The user-mode virtual address space is normally 2GB, but that doesn't limit you to 2GB of virtual memory. You can allocate memory without it being mapped into your virtual address space. (Those who grew up with Expanded Memory or other forms of bank-switched memory are well-familiar with this technique.)

HANDLE h = CreateFileMapping(INVALID_HANDLE_VALUE, 0,
                             PAGE_READWRITE, 1, 0, NULL);

Provided you have enough physical memory and/or swap file space, that 4GB memory allocation will succeed.

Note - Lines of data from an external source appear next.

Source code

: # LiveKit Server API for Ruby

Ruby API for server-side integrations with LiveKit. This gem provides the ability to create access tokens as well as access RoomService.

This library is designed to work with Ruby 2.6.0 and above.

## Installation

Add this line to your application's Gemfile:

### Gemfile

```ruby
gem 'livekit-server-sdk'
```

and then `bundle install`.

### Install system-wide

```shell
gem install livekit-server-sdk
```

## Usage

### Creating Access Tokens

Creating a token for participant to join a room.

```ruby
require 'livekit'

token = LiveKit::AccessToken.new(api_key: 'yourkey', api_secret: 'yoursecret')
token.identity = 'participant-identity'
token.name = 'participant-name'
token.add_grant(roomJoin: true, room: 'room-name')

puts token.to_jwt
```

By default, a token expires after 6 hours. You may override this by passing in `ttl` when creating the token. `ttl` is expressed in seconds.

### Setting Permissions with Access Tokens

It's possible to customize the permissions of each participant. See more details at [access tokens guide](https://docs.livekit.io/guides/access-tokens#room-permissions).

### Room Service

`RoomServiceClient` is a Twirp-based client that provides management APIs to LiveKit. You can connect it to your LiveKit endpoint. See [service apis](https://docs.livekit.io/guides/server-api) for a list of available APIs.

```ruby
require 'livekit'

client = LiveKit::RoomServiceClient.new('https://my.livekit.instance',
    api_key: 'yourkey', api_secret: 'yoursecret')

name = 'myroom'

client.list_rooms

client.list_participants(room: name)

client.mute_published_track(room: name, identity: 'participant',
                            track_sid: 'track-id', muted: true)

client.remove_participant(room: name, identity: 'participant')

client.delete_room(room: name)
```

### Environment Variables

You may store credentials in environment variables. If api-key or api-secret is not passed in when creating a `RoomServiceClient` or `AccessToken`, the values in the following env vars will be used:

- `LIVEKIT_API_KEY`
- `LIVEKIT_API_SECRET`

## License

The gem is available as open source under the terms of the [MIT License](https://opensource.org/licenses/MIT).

Of course, you can't map it all into memory at once on a 32-bit machine, but you can do it in pieces. Let's read a byte from this memory.

BYTE ReadByte(HANDLE h, DWORD offset)
{
 SYSTEM_INFO si;
 GetSystemInfo(&si);
 DWORD chunkOffset = offset % si.dwAllocationGranularity;
 DWORD chunkStart = offset - chunkOffset;
 LPBYTE pb = (LPBYTE*)MapViewOfFile(h, FILE_MAP_READ, 0,
      chunkStart, chunkOffset + sizeof(BYTE));
 BYTE b = pb[chunkOffset];
 UnmapViewOfFile(pb);
 return b;
}

Of course, in a real program, you would have error checking and probably a caching layer in order to avoid spending all your time mapping and unmapping instead of actually doing work.

The point is that virtual address space is not virtual memory. As we have seen earlier, you can map the same memory to multiple addresses, so the one-to-one mapping between virtual memory and virtual address space has already been violated. Here we showed that just because you allocated memory doesn't mean that it has to occupy any space in your virtual address space at all.

[Updated: 10:37am, fix minor typos reported in comments.]